Текст книги "Убийца"
Автор книги: Николай Животов
Жанр: Классические детективы, Детективы
Возрастные ограничения: +16
сообщить о неприемлемом содержимом
Текущая страница: 22 (всего у книги 39 страниц)
14
Исчезновение Игнатия
Осиротело Горячее поле. Наступившая весна не застала здесь главных обитателей и коноводов.
Одни ему изменили, другие погибли в бою… с правосудием… Затерялась тропинка к хижине Тумбы. Настенька с Тумбачонком заявила желание следовать за своим возлюбленным. Жить одной на Горячем поле не имело для нее смысла. Рябчик ушел уже в кандалах на Сахалин. Несколько бродяг попалось в обходах или задержано в окрестных кабаках, так что население Горячего поля поредело. Правда, в разных кустах и дебрях этого поля осталось еще много народа, но все это разбросанные, разъединенные элементы, не имеющие характера дружины, банды или шайки, подобно существовавшей при Гусе и Тумбе. Беспаспортные, голодные оборванцы, пропойцы, дошедшие до опорок, и мелкие воры составляли теперь главный элемент населения Горячего поля.

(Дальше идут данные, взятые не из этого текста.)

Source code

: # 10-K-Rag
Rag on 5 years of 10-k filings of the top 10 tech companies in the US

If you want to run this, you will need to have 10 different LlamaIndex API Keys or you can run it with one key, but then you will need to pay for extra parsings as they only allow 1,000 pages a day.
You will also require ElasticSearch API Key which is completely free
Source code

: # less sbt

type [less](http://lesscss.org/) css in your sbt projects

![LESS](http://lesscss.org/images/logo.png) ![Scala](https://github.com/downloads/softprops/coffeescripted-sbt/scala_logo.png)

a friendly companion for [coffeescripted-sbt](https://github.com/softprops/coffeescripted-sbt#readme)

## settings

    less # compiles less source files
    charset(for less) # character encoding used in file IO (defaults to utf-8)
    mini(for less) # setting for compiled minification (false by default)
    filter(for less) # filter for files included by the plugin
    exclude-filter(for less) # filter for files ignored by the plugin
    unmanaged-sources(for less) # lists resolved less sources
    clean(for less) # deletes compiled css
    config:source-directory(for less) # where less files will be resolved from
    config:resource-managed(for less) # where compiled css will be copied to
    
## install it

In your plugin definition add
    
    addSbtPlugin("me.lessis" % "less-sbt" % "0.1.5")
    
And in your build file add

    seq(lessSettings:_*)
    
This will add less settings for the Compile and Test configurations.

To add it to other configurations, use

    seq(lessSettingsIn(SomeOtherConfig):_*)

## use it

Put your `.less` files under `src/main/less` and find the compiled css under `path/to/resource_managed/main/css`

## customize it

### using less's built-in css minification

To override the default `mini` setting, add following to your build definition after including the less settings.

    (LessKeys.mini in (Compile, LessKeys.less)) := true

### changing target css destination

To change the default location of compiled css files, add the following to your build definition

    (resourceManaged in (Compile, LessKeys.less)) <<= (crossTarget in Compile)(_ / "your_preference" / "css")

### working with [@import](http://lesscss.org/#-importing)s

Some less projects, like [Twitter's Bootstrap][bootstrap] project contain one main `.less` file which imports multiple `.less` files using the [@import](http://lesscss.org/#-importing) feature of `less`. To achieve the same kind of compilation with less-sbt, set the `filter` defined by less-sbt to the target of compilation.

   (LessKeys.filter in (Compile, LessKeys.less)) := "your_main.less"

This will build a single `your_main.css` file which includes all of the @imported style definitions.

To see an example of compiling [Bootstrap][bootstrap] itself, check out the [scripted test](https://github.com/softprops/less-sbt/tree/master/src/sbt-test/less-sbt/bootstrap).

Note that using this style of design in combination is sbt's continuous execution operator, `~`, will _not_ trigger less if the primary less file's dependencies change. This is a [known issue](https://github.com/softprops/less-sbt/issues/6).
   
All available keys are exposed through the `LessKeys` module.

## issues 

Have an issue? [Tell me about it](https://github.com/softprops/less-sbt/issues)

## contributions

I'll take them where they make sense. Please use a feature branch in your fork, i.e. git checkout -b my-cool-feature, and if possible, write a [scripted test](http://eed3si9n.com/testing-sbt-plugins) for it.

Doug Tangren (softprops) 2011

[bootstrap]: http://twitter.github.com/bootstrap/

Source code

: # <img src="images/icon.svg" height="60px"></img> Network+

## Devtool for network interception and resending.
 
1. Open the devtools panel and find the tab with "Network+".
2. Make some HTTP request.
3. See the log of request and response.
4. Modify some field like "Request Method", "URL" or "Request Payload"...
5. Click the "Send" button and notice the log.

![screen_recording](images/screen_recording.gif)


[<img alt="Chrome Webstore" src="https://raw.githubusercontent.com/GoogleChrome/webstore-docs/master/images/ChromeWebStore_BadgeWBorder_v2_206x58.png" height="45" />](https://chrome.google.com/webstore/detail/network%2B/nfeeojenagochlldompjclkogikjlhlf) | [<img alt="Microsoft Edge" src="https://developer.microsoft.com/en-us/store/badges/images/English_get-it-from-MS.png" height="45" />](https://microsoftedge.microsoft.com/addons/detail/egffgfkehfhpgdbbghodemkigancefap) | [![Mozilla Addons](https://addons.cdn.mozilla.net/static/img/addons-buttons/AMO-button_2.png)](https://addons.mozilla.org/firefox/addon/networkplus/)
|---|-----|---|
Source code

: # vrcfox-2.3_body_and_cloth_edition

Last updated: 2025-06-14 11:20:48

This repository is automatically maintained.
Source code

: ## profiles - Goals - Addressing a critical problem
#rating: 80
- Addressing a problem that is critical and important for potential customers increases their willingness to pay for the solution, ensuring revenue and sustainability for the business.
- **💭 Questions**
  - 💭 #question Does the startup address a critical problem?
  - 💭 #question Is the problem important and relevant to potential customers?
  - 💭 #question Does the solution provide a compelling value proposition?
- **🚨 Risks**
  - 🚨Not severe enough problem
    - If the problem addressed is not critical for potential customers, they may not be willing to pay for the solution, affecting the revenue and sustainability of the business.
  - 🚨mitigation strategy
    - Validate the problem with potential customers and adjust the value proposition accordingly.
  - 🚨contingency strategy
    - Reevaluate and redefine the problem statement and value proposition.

Больше всего с весны появилось на Горячем поле «безместных». Так зовут здесь прислугу, потерявшую места: лакеи, дворники, кухарки, горничные, приказчики… Все это спившийся, опустившийся люд, отвыкший от работы, труда и ищущий разврата, тунеядства. И сколько же их?! Не только просторы Горячего поля, но и наружная площадь, примыкающая к скотопрогонному двору, переполнена этим сбродом столичного омута. Есть молодые и старые, новички и бывалые; есть художники своего дела, артисты по профессии, но попадаются и сошедшие невольно с колеи, только что окунувшиеся в омут…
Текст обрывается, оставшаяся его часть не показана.